• [Task statement] Every line of the records below that holds the word "voisins" should be copied out.

• [Dataset records]
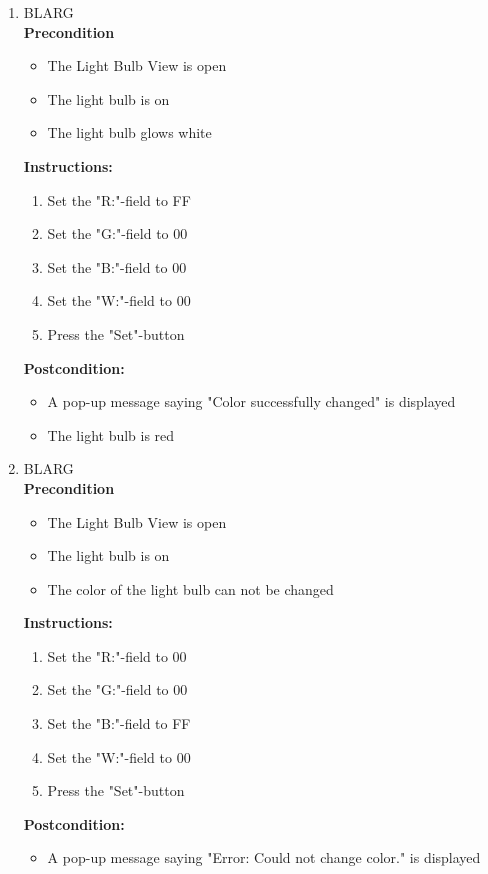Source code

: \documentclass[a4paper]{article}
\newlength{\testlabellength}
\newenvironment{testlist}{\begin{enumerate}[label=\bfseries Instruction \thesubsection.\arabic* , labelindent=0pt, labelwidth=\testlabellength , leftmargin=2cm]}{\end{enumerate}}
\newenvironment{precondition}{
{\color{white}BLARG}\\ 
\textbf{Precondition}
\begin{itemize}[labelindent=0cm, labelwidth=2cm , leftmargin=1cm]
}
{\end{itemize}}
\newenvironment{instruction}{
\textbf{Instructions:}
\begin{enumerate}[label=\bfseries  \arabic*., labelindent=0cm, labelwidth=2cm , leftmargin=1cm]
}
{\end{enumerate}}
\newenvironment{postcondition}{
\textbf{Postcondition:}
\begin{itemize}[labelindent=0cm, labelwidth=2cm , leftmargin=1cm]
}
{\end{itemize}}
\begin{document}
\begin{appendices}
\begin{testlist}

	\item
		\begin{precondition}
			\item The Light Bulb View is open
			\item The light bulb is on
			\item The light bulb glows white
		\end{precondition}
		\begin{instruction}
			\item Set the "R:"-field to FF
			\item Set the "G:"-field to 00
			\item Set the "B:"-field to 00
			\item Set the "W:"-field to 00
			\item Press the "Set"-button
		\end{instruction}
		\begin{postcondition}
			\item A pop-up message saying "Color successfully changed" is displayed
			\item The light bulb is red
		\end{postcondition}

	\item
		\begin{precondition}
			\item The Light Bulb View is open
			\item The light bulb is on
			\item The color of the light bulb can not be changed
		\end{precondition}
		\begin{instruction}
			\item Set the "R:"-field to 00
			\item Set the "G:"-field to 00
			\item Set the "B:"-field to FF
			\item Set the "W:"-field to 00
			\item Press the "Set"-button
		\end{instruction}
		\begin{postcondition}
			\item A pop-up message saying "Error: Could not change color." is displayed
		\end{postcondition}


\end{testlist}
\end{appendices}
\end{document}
--
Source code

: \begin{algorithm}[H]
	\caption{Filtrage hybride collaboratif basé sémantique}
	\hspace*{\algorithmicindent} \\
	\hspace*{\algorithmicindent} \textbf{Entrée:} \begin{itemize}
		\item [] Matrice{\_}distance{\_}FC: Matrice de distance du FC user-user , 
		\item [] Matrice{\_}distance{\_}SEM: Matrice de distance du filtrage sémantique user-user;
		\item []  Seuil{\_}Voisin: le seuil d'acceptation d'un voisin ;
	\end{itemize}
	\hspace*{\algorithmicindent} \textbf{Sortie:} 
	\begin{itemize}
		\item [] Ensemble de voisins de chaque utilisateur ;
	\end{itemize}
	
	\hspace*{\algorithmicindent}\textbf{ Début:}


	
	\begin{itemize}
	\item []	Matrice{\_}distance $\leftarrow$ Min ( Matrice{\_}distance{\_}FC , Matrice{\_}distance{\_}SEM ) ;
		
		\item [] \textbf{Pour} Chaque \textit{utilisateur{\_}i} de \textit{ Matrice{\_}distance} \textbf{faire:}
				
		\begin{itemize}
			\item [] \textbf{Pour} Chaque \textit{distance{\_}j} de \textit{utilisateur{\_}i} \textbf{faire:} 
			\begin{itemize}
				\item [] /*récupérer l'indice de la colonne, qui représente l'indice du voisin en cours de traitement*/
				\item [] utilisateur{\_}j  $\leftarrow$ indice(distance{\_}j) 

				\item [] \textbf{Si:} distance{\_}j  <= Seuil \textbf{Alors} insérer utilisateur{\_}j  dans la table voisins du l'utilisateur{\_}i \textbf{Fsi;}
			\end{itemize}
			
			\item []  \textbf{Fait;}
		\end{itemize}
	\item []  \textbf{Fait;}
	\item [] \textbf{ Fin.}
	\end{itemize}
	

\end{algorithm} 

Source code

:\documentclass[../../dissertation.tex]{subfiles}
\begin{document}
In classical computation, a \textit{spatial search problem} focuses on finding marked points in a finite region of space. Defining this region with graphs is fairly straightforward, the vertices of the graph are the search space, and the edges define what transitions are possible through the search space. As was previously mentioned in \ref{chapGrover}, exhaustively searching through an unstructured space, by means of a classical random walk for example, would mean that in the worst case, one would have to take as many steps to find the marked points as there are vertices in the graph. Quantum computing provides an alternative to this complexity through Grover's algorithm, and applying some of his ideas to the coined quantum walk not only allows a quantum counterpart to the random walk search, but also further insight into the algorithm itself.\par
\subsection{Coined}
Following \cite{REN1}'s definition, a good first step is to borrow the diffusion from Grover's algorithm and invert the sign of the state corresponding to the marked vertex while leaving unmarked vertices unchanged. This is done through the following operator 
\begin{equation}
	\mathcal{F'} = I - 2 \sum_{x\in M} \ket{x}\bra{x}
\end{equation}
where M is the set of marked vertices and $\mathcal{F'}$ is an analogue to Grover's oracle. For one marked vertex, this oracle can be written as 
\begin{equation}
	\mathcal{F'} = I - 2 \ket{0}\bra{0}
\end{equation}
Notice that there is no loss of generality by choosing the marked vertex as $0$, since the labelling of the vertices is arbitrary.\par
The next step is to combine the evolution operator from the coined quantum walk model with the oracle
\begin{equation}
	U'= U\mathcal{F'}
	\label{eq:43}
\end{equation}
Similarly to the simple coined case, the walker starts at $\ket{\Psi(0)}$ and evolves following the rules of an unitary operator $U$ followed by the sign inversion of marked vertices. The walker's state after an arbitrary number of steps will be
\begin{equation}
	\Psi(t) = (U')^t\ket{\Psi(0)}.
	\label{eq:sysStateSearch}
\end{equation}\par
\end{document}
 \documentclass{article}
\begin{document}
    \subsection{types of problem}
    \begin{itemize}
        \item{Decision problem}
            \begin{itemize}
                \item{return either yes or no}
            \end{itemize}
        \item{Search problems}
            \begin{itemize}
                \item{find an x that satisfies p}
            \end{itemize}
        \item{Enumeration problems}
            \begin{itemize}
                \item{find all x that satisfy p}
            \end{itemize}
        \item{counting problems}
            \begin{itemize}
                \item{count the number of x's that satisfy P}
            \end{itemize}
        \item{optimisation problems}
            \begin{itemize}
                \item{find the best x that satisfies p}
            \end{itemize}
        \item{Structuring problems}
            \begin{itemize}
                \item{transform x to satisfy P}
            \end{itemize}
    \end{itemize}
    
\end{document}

• [Answer to this exercise]
		\item [] Ensemble de voisins de chaque utilisateur ;
				\item [] \textbf{Si:} distance{\_}j  <= Seuil \textbf{Alors} insérer utilisateur{\_}j  dans la table voisins du l'utilisateur{\_}i \textbf{Fsi;}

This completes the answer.